Whisper icon indicating copy to clipboard operation
Whisper copied to clipboard

Original whisper cpp now as fast as const-me version

Open emcodem opened this issue 1 year ago • 8 comments

Recently the "Mother" project https://github.com/ggerganov/whisper.cpp introduced native nvidia support in their cublas package. https://github.com/ggerganov/whisper.cpp/releases (search for cublas)

In my quick first tests, this is now exactly the same speed as Const-me version is, using large model on A5000 Card, both take 19 seconds on a 4 minute input wav (we must use -bs 1 option in the whispercpp version to compare correctly).

This of course means that i will not invest anymore efforts into the Const-me version anymore because the other project is heavily maintained while the Const-me version is effectively dead.

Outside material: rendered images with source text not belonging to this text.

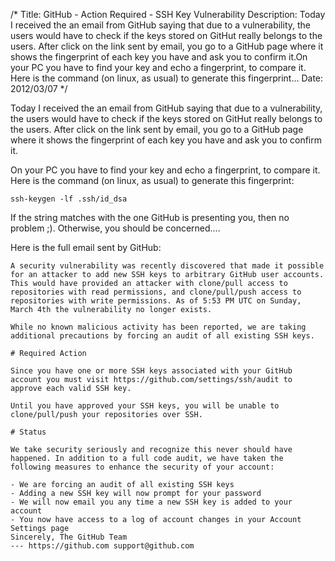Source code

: /*
Title: GitHub - Action Required - SSH Key Vulnerability
Description: Today I received the an email from GitHub saying that due to a vulnerability, the users would have to check if the keys stored on GitHut really belongs to the users. After click on the link sent by email, you go to a GitHub page where it shows the fingerprint of each key you have and ask you to confirm it.On your PC you have to find your key and echo a fingerprint, to compare it. Here is the command (on linux, as usual) to generate this fingerprint...
Date: 2012/03/07
*/

Today I received the an email from GitHub saying that due to a vulnerability, the users would have to check if the keys stored on GitHut really belongs to the users. After click on the link sent by email, you go to a GitHub page where it shows the fingerprint of each key you have and ask you to confirm it.

On your PC you have to find your key and echo a fingerprint, to compare it. Here is the command (on linux, as usual) to generate this fingerprint:

    ssh-keygen -lf .ssh/id_dsa

If the string matches with the one GitHub is presenting you, then no problem ;). Otherwise, you should be concerned....

Here is the full email sent by GitHub:

    A security vulnerability was recently discovered that made it possible for an attacker to add new SSH keys to arbitrary GitHub user accounts. This would have provided an attacker with clone/pull access to repositories with read permissions, and clone/pull/push access to repositories with write permissions. As of 5:53 PM UTC on Sunday, March 4th the vulnerability no longer exists.

    While no known malicious activity has been reported, we are taking additional precautions by forcing an audit of all existing SSH keys.

    # Required Action

    Since you have one or more SSH keys associated with your GitHub account you must visit https://github.com/settings/ssh/audit to approve each valid SSH key.

    Until you have approved your SSH keys, you will be unable to clone/pull/push your repositories over SSH.

    # Status

    We take security seriously and recognize this never should have happened. In addition to a full code audit, we have taken the following measures to enhance the security of your account:

    - We are forcing an audit of all existing SSH keys
    - Adding a new SSH key will now prompt for your password
    - We will now email you any time a new SSH key is added to your account
    - You now have access to a log of account changes in your Account Settings page
    Sincerely, The GitHub Team
    --- https://github.com support@github.com
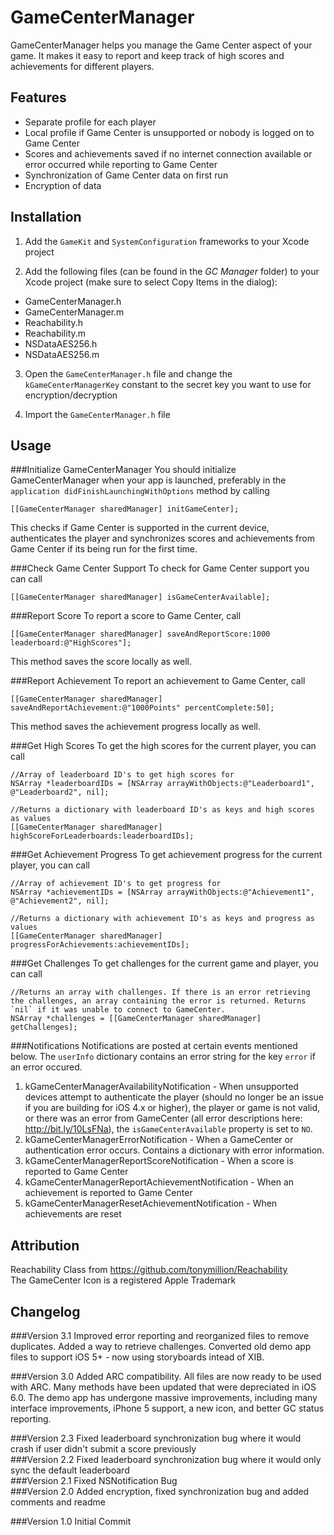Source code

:GameCenterManager
=========================

GameCenterManager helps you manage the Game Center aspect of your game. It makes it easy to report and keep track of high scores and achievements for different players.

Features
--------

- Separate profile for each player
- Local profile if Game Center is unsupported or nobody is logged on to Game Center
- Scores and achievements saved if no internet connection available or error occurred while reporting to Game Center
- Synchronization of Game Center data on first run
- Encryption of data

Installation
------------

1. Add the `GameKit` and `SystemConfiguration` frameworks to your Xcode project

2. Add the following files (can be found in the *GC Manager* folder) to your Xcode project (make sure to select Copy Items in the dialog):
 - GameCenterManager.h  
 - GameCenterManager.m
 - Reachability.h
 - Reachability.m
 - NSDataAES256.h
 - NSDataAES256.m

3. Open the `GameCenterManager.h` file and change the `kGameCenterManagerKey` constant to the secret key you want to use for encryption/decryption

4. Import the `GameCenterManager.h` file

Usage
-----

###Initialize GameCenterManager
You should initialize GameCenterManager when your app is launched, preferably in the `application didFinishLaunchingWithOptions` method by calling

    [[GameCenterManager sharedManager] initGameCenter];  

This checks if Game Center is supported in the current device, authenticates the player and synchronizes scores and achievements from Game Center if its being run for the first time.

###Check Game Center Support
To check for Game Center support you can call

    [[GameCenterManager sharedManager] isGameCenterAvailable];  


###Report Score
To report a score to Game Center, call

    [[GameCenterManager sharedManager] saveAndReportScore:1000 leaderboard:@"HighScores"];  

This method saves the score locally as well.

###Report Achievement
To report an achievement to Game Center, call

    [[GameCenterManager sharedManager] saveAndReportAchievement:@"1000Points" percentComplete:50];  

This method saves the achievement progress locally as well.

###Get High Scores
To get the high scores for the current player, you can call

    //Array of leaderboard ID's to get high scores for
    NSArray *leaderboardIDs = [NSArray arrayWithObjects:@"Leaderboard1", @"Leaderboard2", nil];

    //Returns a dictionary with leaderboard ID's as keys and high scores as values
    [[GameCenterManager sharedManager] highScoreForLeaderboards:leaderboardIDs];  

###Get Achievement Progress
To get achievement progress for the current player, you can call

    //Array of achievement ID's to get progress for
    NSArray *achievementIDs = [NSArray arrayWithObjects:@"Achievement1", @"Achievement2", nil];

    //Returns a dictionary with achievement ID's as keys and progress as values
    [[GameCenterManager sharedManager] progressForAchievements:achievementIDs];  

###Get Challenges
To get challenges for the current game and player, you can call

    //Returns an array with challenges. If there is an error retrieving the challenges, an array containing the error is returned. Returns `nil` if it was unable to connect to GameCenter.
    NSArray *challenges = [[GameCenterManager sharedManager] getChallenges]; 

###Notifications
Notifications are posted at certain events mentioned below. The `userInfo` dictionary contains an error string for the key `error` if an error occured.

1. kGameCenterManagerAvailabilityNotification - When unsupported devices attempt to authenticate the player (should no longer be an issue if you are building for iOS 4.x or higher), the player or game is not valid, or there was an error from GameCenter (all error descriptions here: http://bit.ly/10LsFNa), the `isGameCenterAvailable` property is set to `NO`.
2. kGameCenterManagerErrorNotification - When a GameCenter or authentication error occurs. Contains a dictionary with error information.
3. kGameCenterManagerReportScoreNotification - When a score is reported to Game Center
4. kGameCenterManagerReportAchievementNotification - When an achievement is reported to Game Center
5. kGameCenterManagerResetAchievementNotification - When achievements are reset

Attribution
-----

Reachability Class from https://github.com/tonymillion/Reachability  
The GameCenter Icon is a registered Apple Trademark

Changelog
-----

###Version 3.1
Improved error reporting and reorganized files to remove duplicates. Added a way to retrieve challenges. Converted old demo app files to support iOS 5+ - now using storyboards intead of XIB.

###Version 3.0
Added ARC compatibility. All files are now ready to be used with ARC. Many methods have been updated that were depreciated in iOS 6.0. The demo app has undergone massive improvements, including many interface improvements, iPhone 5 support, a new icon, and better GC status reporting. 

###Version 2.3
Fixed leaderboard synchronization bug where it would crash if user didn't submit a score previously  
###Version 2.2
Fixed leaderboard synchronization bug where it would only sync the default leaderboard  
###Version 2.1
Fixed NSNotification Bug  
###Version 2.0
Added encryption, fixed synchronization bug and added comments and readme

###Version 1.0
Initial Commit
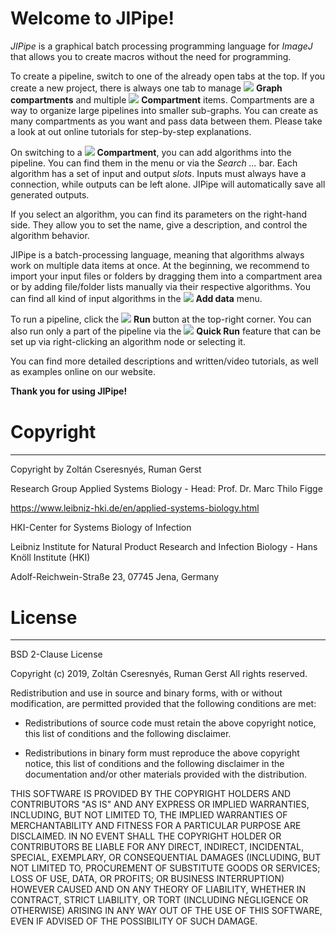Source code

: # Welcome to JIPipe!

*JIPipe* is a graphical batch processing programming language for *ImageJ* that allows you to create macros without the need for programming.

To create a pipeline, switch to one of the already open tabs at the top. If you create a new project, there is
always one tab to manage <img src="image://icons/actions/straight-connector.png"/> <strong>Graph compartments</strong> and multiple 
<img src="image://icons/data-types/graph-compartment.png"/> <strong>Compartment</strong> items.
Compartments are a way to organize large pipelines into smaller sub-graphs. You can create as many compartments as you want 
and pass data between them. Please take a look at out online tutorials for step-by-step explanations.

On switching to a <img src="image://icons/data-types/graph-compartment.png"/> <strong>Compartment</strong>, you can add algorithms 
into the pipeline. You can find them in the menu or via the <i>Search ...</i> bar. Each algorithm has a set of input and
output <i>slots</i>. Inputs must always have a connection, while outputs can be left alone. JIPipe will automatically save all
generated outputs. 

If you select an algorithm, you can find its parameters on the right-hand side. They allow you to set the name, give a description,
and control the algorithm behavior.

JIPipe is a batch-processing language, meaning that algorithms always work on multiple data items at once. At the beginning, 
we recommend to import your input files or folders by dragging them into a compartment area or by adding file/folder
lists manually via their respective algorithms. You can find all kind of input algorithms in the <img src="image://icons/actions/database.png"/> <strong>Add data</strong> 
menu.

To run a pipeline, click the <img src="image://icons/actions/run-build.png"/> <strong>Run</strong> button at the top-right corner.
You can also run only a part of the pipeline via the <img src="image://icons/actions/media-play.png"/> <strong>Quick Run</strong>
feature that can be set up via right-clicking an algorithm node or selecting it.

You can find more detailed descriptions and written/video tutorials, as well as examples online on our website.

**Thank you for using JIPipe!**

<p style="margin-top: 40px;"></p>
<h1>Copyright</h1>
<hr/>

Copyright by Zoltán Cseresnyés, Ruman Gerst

Research Group Applied Systems Biology - Head: Prof. Dr. Marc Thilo Figge

https://www.leibniz-hki.de/en/applied-systems-biology.html

HKI-Center for Systems Biology of Infection

Leibniz Institute for Natural Product Research and Infection Biology - Hans Knöll Institute (HKI)

Adolf-Reichwein-Straße 23, 07745 Jena, Germany


<p style="margin-top: 40px;"></p>
<h1>License</h1>
<hr/>

BSD 2-Clause License

Copyright (c) 2019, Zoltán Cseresnyés, Ruman Gerst
All rights reserved.

Redistribution and use in source and binary forms, with or without
modification, are permitted provided that the following conditions are met:

* Redistributions of source code must retain the above copyright notice, this
  list of conditions and the following disclaimer.

* Redistributions in binary form must reproduce the above copyright notice,
  this list of conditions and the following disclaimer in the documentation
  and/or other materials provided with the distribution.

THIS SOFTWARE IS PROVIDED BY THE COPYRIGHT HOLDERS AND CONTRIBUTORS "AS IS"
AND ANY EXPRESS OR IMPLIED WARRANTIES, INCLUDING, BUT NOT LIMITED TO, THE
IMPLIED WARRANTIES OF MERCHANTABILITY AND FITNESS FOR A PARTICULAR PURPOSE ARE
DISCLAIMED. IN NO EVENT SHALL THE COPYRIGHT HOLDER OR CONTRIBUTORS BE LIABLE
FOR ANY DIRECT, INDIRECT, INCIDENTAL, SPECIAL, EXEMPLARY, OR CONSEQUENTIAL
DAMAGES (INCLUDING, BUT NOT LIMITED TO, PROCUREMENT OF SUBSTITUTE GOODS OR
SERVICES; LOSS OF USE, DATA, OR PROFITS; OR BUSINESS INTERRUPTION) HOWEVER
CAUSED AND ON ANY THEORY OF LIABILITY, WHETHER IN CONTRACT, STRICT LIABILITY,
OR TORT (INCLUDING NEGLIGENCE OR OTHERWISE) ARISING IN ANY WAY OUT OF THE USE
OF THIS SOFTWARE, EVEN IF ADVISED OF THE POSSIBILITY OF SUCH DAMAGE.

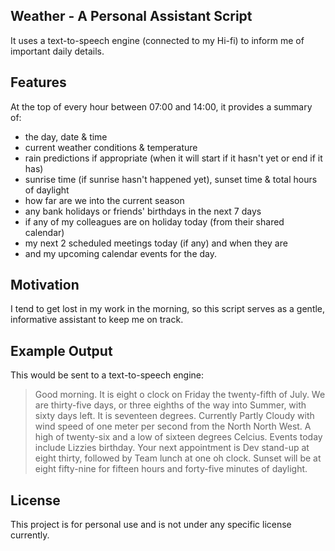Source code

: ## Weather - A Personal Assistant Script

It uses a text-to-speech engine (connected to my Hi-fi) to inform me of important daily details.

## Features

At the top of every hour between 07:00 and 14:00, it provides a summary of:
- the day, date & time
- current weather conditions & temperature
- rain predictions if appropriate (when it will start if it hasn't yet or end if it has)
- sunrise time (if sunrise hasn't happened yet), sunset time & total hours of daylight
- how far are we into the current season
- any bank holidays or friends' birthdays in the next 7 days
- if any of my colleagues are on holiday today (from their shared calendar)
- my next 2 scheduled meetings today (if any) and when they are
- and my upcoming calendar events for the day.

## Motivation

I tend to get lost in my work in the morning, so this script serves as a gentle, informative assistant
to keep me on track.

## Example Output

This would be sent to a text-to-speech engine:
> Good morning.
> It is eight o clock on Friday the twenty-fifth of July.
> We are thirty-five days, or three eighths of the way into Summer, with sixty days left.
> It is seventeen degrees.
> Currently Partly Cloudy with wind speed of one meter per second from the North North West.
> A high of twenty-six and a low of sixteen degrees Celcius.
> Events today include Lizzies birthday.
> Your next appointment is Dev stand-up at eight thirty, followed by Team lunch at one oh clock.
> Sunset will be at eight fifty-nine for fifteen hours and forty-five minutes of daylight.


## License
This project is for personal use and is not under any specific license currently.
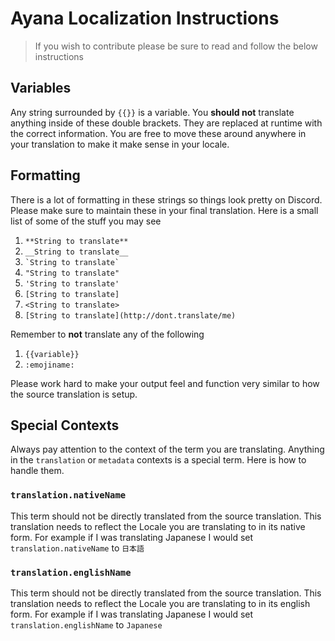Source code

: # Ayana Localization Instructions
> If you wish to contribute please be sure to read and follow the below instructions

## Variables
Any string surrounded by `{{}}` is a variable. You **should not** translate anything
inside of these double brackets. They are replaced at runtime with the correct information.
You are free to move these around anywhere in your translation to make it make sense in
your locale.

## Formatting
There is a lot of formatting in these strings so things look pretty on Discord. Please
make sure to maintain these in your final translation. Here is a small list of some
of the stuff you may see
1. `**String to translate**`
2. `__String to translate__`
3. `` `String to translate` ``
4. `"String to translate"`
5. `'String to translate'`
6. `[String to translate]`
7. `<String to translate>`
8. `[String to translate](http://dont.translate/me)`

Remember to **not** translate any of the following
1. `{{variable}}`
2. `:emojiname:`


Please work hard to make your output feel and function very similar to how the source
translation is setup.

## Special Contexts
Always pay attention to the context of the term you are translating. Anything in
the `translation` or `metadata` contexts is a special term. Here is how to handle
them.

### `translation.nativeName`
This term should not be directly translated from the source translation. This translation
needs to reflect the Locale you are translating to in its native form. For example
if I was translating Japanese I would set `translation.nativeName` to `日本語`

### `translation.englishName`
This term should not be directly translated from the source translation. This translation
needs to reflect the Locale you are translating to in its english form. For example
if I was translating Japanese I would set `translation.englishName` to `Japanese`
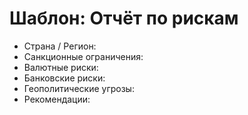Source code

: # Шаблон: Отчёт по рискам

- Страна / Регион:
- Санкционные ограничения:
- Валютные риски:
- Банковские риски:
- Геополитические угрозы:
- Рекомендации:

Anyways, thanks to @Const-me for all the efforts, i am sure your code helped the guys from the whisper.cpp team a lot to implement the native nvidia support!

emcodem avatar Nov 25 '23 23:11 emcodem

so this doesn't work on AMD/Intel GPUs? well that can't be good!

edit: i see a ggml-opencl.cpp so maybe it's ok.

tigros avatar Nov 26 '23 08:11 tigros

Recently the "Mother" project https://github.com/ggerganov/whisper.cpp introduced native nvidia support in their cublas package. https://github.com/ggerganov/whisper.cpp/releases (search for cublas)

In my quick first tests, this is now exactly the same speed as Const-me version is, using large model on A5000 Card, both take 19 seconds on a 4 minute input wav (we must use -bs 1 option in the whispercpp version to compare correctly).

This of course means that i will not invest anymore efforts into the Const-me version anymore because the other project is heavily maintained while the Const-me version is effectively dead. Anyways, thanks to @Const-me for all the efforts, i am sure your code helped the guys from the whisper.cpp team a lot to implement the native nvidia support!

Does it have the same problem with repetition, or has that been solved? If not, do you have any solution for that?

eagleftw023 avatar Nov 26 '23 17:11 eagleftw023

When I go to a page like https://github.com/ggerganov/whisper.cpp/releases/tag/v1.5.1, I have no idea what to download. I searched for "cublas" and there was no such thing on the page.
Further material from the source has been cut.